(ACTIVITY): Leaving out every picture, copy the lines of the data exactly, from the first through the line containing "As I [mentioned".

(GIVEN RECORDS):
::::

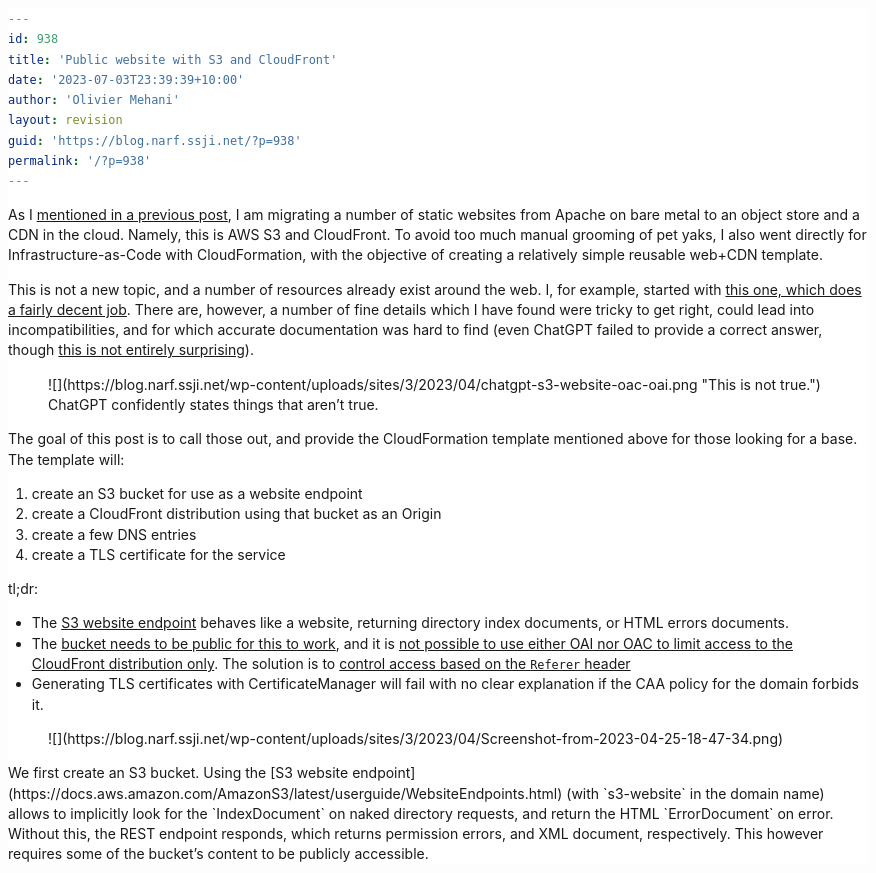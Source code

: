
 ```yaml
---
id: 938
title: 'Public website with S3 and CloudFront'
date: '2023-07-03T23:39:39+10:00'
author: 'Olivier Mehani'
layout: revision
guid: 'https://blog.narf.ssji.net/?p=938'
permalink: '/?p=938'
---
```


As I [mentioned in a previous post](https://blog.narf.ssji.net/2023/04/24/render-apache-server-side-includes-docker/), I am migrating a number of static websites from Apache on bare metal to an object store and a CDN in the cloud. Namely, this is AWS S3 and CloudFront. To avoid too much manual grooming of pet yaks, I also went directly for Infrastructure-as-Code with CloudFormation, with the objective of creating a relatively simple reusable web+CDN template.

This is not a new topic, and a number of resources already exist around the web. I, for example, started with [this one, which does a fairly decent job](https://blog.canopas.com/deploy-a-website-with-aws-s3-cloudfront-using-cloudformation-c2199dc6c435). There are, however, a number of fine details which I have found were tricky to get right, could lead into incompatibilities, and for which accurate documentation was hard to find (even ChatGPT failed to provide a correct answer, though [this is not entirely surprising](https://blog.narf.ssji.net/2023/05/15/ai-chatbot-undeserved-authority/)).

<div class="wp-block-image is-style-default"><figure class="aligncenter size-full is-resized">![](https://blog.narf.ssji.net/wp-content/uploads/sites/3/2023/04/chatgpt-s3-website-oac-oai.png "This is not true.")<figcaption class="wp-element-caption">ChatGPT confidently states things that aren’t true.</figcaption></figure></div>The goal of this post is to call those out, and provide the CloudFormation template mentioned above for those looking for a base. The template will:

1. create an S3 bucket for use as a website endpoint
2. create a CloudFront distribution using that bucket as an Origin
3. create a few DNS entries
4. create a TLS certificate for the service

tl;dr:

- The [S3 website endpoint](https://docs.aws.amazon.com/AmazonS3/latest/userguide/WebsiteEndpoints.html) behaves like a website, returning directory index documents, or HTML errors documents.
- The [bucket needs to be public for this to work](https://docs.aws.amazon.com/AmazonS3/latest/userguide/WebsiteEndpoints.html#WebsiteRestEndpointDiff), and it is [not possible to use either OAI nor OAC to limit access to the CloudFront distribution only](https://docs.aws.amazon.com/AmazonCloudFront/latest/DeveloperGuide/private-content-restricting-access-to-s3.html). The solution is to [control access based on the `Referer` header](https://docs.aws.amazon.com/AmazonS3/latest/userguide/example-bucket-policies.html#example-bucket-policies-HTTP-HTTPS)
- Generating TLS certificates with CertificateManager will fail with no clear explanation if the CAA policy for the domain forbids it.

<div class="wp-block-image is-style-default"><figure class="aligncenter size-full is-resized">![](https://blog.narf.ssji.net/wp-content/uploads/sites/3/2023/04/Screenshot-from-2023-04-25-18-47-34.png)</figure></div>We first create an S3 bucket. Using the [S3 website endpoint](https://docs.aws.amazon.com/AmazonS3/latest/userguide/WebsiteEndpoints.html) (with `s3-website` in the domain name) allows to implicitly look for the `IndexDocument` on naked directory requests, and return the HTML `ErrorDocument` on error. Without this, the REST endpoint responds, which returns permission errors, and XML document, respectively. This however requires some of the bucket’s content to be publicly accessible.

::::

(SOLUTION TO THIS TASK):
Source code

:
 ```yaml
---
id: 938
title: 'Public website with S3 and CloudFront'
date: '2023-07-03T23:39:39+10:00'
author: 'Olivier Mehani'
layout: revision
guid: 'https://blog.narf.ssji.net/?p=938'
permalink: '/?p=938'
---
```


As I [mentioned in a previous post](https://blog.narf.ssji.net/2023/04/24/render-apache-server-side-includes-docker/), I am migrating a number of static websites from Apache on bare metal to an object store and a CDN in the cloud. Namely, this is AWS S3 and CloudFront. To avoid too much manual grooming of pet yaks, I also went directly for Infrastructure-as-Code with CloudFormation, with the objective of creating a relatively simple reusable web+CDN template.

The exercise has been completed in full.